- YOUR ASSIGNMENT -
Find the string "modules" in the data, then copy every line where it is found.

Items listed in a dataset

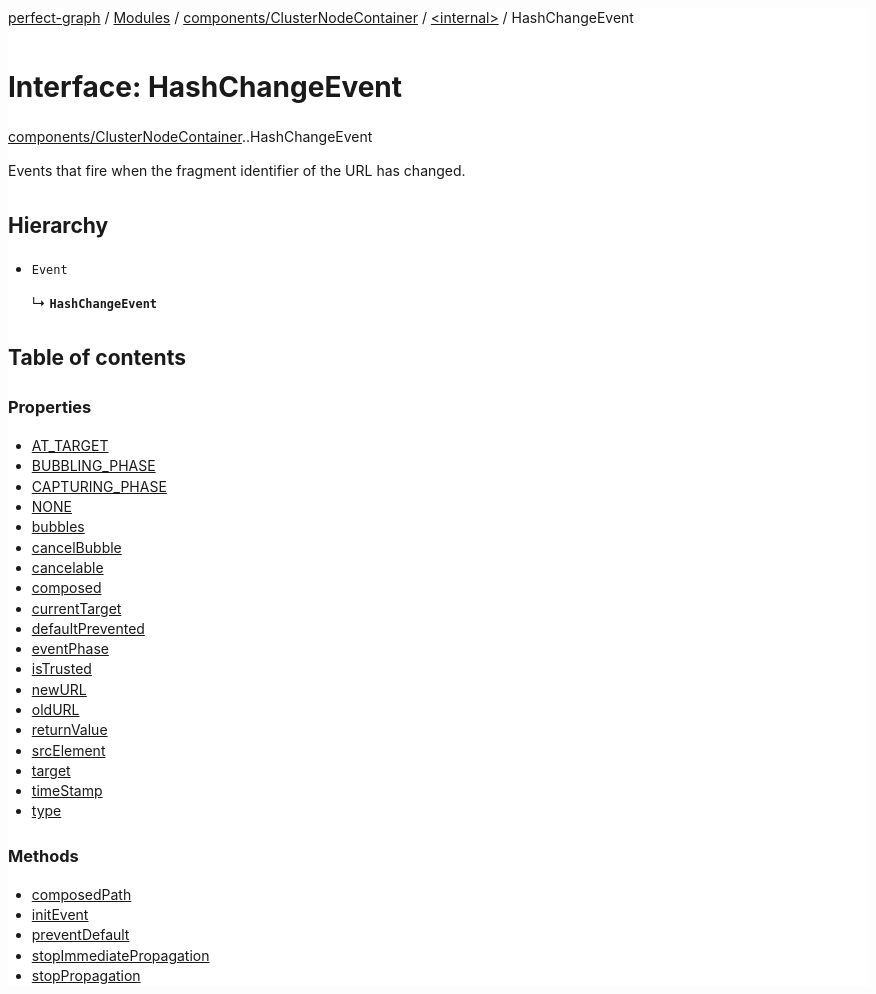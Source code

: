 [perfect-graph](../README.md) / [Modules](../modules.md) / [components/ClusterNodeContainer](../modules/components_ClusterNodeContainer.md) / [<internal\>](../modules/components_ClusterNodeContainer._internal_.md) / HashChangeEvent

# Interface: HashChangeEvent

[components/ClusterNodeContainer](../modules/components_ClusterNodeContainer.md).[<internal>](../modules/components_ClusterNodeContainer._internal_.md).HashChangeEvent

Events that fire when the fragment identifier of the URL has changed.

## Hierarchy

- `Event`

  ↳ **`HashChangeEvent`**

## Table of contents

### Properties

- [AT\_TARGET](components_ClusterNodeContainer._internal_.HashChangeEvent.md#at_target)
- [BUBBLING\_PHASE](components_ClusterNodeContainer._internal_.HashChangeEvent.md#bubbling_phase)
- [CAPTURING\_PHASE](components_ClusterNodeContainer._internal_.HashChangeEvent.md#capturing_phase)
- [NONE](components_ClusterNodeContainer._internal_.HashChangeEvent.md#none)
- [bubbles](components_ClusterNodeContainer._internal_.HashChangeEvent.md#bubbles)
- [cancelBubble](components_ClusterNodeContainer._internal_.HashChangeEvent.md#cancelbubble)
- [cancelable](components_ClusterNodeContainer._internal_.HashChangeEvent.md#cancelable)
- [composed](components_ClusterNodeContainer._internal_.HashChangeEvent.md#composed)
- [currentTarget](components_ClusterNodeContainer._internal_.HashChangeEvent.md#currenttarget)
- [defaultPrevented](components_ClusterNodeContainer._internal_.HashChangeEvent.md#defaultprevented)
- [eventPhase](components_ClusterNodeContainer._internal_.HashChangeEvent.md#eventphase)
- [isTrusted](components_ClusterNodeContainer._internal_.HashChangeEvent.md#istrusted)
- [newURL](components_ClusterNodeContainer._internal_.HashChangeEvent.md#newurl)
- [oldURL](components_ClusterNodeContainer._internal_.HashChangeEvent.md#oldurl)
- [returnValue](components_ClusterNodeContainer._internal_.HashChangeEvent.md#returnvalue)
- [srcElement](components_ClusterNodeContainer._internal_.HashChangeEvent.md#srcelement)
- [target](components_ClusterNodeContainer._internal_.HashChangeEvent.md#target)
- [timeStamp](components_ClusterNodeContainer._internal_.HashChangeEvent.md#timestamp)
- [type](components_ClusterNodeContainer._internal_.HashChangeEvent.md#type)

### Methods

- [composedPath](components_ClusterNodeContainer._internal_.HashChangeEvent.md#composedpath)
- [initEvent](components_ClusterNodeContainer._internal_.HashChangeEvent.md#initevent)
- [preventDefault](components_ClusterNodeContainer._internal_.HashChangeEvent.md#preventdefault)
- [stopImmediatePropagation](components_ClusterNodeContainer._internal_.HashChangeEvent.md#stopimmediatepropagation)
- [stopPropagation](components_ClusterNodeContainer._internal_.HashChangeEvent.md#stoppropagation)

- RESPONSE AREA -
: [perfect-graph](../README.md) / [Modules](../modules.md) / [components/ClusterNodeContainer](../modules/components_ClusterNodeContainer.md) / [<internal\>](../modules/components_ClusterNodeContainer._internal_.md) / HashChangeEvent
[components/ClusterNodeContainer](../modules/components_ClusterNodeContainer.md).[<internal>](../modules/components_ClusterNodeContainer._internal_.md).HashChangeEvent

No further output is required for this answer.